Jolyn détacha chacune des syllabes avec application. La mer avait un bien joli nom dans cette langue. Quand Ezechios le prononçait, elle pouvait presque entendre le roulement des vagues. Le vieillard baissa son index, hésita, puis le pointa vers le soleil mourant :

Anostas.

Jolyn et Faè répétèrent comme une seule femme. Un autre mot naquit entre les lèvres d’Ezechios, puis un autre, et un autre encore. C’était devenu leur rituel, à une heure où le camp avait plongé dans l’obscurité et le silence. Tous les jours depuis qu’ils avaient partagé leurs noms, il se retrouvaient au même endroit, contre le rocher en forme de tortue. Ils s’y asseyaient, regardaient les lunes scintillantes sur la mer et le doux éclat des étoiles. Chaque élément de leur environnement trouvait un nouveau nom. Ezechios les répétait jour après jour, inlassablement, avec le même sourire. Jolyn se demandait parfois ce qui le poussait à ces rencontres avec deux étrangères qui ne lui ressemblaient pas. Tant d’autres personnes du camp parlaient sa langue, qu’avaient-elles fait pour attirer son attention ?

Au-delà de ce répertoire partagé grandissant, le passage des jours leur avait permis de développer un nouveau langage. Celui des sons et des corps. Des onomatopées, des rires modulés, des hochements de tête, des gestes exagérés, des sourires. Leurs émotions mutuelles trouvaient d’autres réceptacles que les mots. Dans les soupirs et le dos courbé d’Ezechios, Jolyn pouvait lire son épuisement, sa tristesse parfois. Elle pressentait qu’il la comprenait au moins autant. Leurs silences étaient plus longs que leur conversation, mais ils étaient brisés de rires précieux, chaleureux et humains. Avec lui à ses côtés, elle laissait parfois ses épaules retomber, ses larmes couler et son regard sombrer dans les vides de l’horizon. Dans ces moments, il ne disait rien, ne faisait rien. Il était seulement là. C’était déjà beaucoup.
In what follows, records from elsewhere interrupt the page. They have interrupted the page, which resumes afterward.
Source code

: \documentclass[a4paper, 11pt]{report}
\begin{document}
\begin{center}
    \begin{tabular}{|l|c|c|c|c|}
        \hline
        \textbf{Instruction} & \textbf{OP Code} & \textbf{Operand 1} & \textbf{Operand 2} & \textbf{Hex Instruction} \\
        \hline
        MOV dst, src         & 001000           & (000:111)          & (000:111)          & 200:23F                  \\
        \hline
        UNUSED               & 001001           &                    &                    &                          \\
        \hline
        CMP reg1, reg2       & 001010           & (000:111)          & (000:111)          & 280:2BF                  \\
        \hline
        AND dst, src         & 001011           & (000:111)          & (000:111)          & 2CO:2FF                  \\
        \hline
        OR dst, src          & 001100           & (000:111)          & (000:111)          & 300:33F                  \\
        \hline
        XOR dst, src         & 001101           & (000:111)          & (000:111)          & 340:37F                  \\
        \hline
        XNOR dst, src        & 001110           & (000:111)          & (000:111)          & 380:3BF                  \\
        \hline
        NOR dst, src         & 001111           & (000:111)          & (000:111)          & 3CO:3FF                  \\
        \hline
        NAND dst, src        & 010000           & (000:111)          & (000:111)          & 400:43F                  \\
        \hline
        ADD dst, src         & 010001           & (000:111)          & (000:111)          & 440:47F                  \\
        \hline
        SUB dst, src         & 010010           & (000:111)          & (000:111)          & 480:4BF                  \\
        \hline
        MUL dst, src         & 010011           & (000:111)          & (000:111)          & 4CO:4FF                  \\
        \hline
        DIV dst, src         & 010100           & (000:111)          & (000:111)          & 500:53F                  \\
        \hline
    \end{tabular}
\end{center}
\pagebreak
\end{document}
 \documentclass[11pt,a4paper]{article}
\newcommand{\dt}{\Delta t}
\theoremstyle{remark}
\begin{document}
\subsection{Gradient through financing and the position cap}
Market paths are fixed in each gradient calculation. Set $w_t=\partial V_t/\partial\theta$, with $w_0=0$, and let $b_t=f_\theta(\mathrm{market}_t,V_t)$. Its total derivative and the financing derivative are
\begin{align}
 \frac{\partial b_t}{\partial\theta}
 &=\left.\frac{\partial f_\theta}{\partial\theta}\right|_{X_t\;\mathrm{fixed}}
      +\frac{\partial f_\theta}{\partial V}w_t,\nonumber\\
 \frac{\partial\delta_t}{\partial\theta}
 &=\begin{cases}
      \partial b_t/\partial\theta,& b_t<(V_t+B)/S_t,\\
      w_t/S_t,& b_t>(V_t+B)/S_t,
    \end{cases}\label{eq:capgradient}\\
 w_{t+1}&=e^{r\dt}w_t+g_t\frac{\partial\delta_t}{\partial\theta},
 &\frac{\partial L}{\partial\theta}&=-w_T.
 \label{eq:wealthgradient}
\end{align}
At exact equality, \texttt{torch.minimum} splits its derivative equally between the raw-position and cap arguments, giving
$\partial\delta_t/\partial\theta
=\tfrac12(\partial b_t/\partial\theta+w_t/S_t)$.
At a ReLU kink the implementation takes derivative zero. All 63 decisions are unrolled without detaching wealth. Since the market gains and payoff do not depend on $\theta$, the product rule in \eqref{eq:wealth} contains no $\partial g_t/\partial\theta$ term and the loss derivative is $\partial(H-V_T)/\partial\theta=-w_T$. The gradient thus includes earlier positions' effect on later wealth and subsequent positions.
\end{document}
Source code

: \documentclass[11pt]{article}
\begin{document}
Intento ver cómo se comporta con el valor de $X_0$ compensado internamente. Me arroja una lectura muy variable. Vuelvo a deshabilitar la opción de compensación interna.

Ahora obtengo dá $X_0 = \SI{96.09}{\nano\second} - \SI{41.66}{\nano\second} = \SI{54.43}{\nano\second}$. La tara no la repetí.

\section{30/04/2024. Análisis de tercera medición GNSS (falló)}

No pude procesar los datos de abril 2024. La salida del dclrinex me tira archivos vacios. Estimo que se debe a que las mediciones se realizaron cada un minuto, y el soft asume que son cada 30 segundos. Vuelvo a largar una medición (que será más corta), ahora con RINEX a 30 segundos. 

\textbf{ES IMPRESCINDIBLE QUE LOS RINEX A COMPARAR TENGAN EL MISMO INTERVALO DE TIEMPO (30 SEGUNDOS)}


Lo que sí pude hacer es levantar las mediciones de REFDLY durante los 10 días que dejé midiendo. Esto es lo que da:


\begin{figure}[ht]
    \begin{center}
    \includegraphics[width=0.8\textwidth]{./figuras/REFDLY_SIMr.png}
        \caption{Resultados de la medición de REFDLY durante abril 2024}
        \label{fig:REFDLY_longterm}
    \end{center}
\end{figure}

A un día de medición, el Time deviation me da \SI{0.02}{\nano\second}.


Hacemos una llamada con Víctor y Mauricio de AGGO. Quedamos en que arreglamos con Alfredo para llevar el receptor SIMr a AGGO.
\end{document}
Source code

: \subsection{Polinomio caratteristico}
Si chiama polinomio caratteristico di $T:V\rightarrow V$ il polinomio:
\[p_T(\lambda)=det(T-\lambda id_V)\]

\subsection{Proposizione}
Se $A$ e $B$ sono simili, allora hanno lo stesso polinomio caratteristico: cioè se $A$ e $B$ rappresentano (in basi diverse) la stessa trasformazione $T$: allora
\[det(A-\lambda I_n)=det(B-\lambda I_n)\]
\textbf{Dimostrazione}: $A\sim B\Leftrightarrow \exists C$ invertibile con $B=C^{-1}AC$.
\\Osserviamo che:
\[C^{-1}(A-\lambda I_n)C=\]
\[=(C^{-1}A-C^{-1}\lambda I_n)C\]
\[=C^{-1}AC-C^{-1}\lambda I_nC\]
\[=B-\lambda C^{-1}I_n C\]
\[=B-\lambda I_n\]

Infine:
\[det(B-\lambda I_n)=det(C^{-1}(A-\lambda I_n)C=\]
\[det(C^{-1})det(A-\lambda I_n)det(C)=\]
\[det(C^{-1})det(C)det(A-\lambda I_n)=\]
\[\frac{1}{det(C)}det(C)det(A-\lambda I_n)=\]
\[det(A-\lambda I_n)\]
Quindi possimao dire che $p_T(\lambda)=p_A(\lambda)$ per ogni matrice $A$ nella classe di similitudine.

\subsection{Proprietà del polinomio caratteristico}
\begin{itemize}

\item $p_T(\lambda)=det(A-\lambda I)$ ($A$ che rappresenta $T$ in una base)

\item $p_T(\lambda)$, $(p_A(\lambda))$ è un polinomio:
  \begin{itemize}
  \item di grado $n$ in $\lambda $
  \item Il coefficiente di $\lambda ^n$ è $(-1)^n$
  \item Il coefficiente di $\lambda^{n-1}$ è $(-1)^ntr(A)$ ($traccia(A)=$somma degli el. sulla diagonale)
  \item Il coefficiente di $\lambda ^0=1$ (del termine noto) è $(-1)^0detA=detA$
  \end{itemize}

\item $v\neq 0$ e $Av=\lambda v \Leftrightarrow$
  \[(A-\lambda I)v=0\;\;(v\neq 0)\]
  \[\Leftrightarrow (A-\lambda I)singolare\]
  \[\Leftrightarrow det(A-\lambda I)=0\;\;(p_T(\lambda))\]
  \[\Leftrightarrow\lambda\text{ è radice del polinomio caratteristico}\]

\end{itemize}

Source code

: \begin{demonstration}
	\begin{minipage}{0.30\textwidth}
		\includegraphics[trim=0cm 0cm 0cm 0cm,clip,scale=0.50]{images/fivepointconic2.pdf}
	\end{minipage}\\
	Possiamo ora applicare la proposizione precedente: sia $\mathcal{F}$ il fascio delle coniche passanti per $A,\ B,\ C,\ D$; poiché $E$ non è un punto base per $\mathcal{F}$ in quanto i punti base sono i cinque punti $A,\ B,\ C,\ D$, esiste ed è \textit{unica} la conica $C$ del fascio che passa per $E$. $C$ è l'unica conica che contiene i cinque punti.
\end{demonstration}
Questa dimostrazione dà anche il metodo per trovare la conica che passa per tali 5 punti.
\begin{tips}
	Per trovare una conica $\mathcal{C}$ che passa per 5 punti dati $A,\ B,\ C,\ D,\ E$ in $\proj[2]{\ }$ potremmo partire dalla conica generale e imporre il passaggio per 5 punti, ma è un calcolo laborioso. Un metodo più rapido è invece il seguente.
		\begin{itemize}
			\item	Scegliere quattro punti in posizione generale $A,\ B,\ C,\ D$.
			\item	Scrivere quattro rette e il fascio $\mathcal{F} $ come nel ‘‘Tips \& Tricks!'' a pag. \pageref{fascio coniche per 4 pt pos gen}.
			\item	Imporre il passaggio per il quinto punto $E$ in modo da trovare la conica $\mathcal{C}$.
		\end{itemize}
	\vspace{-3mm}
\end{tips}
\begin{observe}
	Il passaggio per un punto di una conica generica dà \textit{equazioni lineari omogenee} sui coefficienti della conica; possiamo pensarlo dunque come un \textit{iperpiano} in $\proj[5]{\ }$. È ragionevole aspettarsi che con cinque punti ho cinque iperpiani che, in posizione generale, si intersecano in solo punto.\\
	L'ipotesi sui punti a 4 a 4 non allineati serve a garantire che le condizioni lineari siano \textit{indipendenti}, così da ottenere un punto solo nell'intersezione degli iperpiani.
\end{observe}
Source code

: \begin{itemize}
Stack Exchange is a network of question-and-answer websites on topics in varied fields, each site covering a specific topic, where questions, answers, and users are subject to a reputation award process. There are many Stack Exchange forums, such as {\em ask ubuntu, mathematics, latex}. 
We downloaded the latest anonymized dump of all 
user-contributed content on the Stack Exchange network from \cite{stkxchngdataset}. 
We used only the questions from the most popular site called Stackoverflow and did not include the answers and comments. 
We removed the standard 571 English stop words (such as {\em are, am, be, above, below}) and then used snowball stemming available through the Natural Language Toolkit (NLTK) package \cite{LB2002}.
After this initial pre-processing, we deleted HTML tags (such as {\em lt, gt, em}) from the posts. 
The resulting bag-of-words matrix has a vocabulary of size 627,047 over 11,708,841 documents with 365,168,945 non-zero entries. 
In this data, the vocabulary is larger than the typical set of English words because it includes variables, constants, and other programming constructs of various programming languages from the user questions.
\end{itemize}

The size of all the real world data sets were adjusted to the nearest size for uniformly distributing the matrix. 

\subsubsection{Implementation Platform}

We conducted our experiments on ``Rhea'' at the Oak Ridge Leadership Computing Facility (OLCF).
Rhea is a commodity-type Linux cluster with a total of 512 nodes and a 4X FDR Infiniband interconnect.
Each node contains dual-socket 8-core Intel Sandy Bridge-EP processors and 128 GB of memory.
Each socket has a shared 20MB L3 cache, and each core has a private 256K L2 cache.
Faè avait d’abord peiné à apprivoiser cet inconnu, peut-être craint une nouvelle séparation, une nouvelle trahison. Jolyn le comprenait, elle-même ne pouvait parfois s’empêcher de douter de la bonté gratuite d’Ezechios. Chaque coucher de soleil avait un peu plus écarté ses barrières. Au bout d’une semaine, Faè avait commencé à apprendre à son tour des mots de leur langue à Ezechios. Au bout de deux, elle l’avait pris dans ses bras. Jolyn avait cru défaillir. Les câlins de sa fille se faisaient de plus en plus rares et froids. L’absence d’Ewannaël avait creusé un gouffre, que chaque jour élargissait un peu plus. À vouloir la rassurer, lui promettre des jours meilleurs, elle avait l’impression de la tromper, de lui mentir. Alors la voir dans les bras de cet homme qu’elles connaissaient depuis si peu de temps, dans une étreinte aussi franche que puissante, l’avait bouleversée.

Dasnova.

Ezechios n’avait jamais dit ce mot. En le prononçant, il posa la main sur sa poitrine et lui imprima de petits battements. Dasnova. Cœur. Jolyn se surprit à l’imiter, à sentir la pulsation sous ses doigts. Le rythme était lent, comme lorsqu’elle se réveillait d’une longue nuit, dans les années avant la naissance de Faè. Elle aurait voulu qu’il accélère, comme le jour où elle avait posé sa tête sur l’épaule d’Ewannaël pour la première fois. Qu’il batte la chamade et la vie, comme lorsque la cacique avait noué leurs tresses et liés leurs âmes. Son absence avait figé l’organe dans une glace qu’Ezechios ne pourrait jamais faire fondre.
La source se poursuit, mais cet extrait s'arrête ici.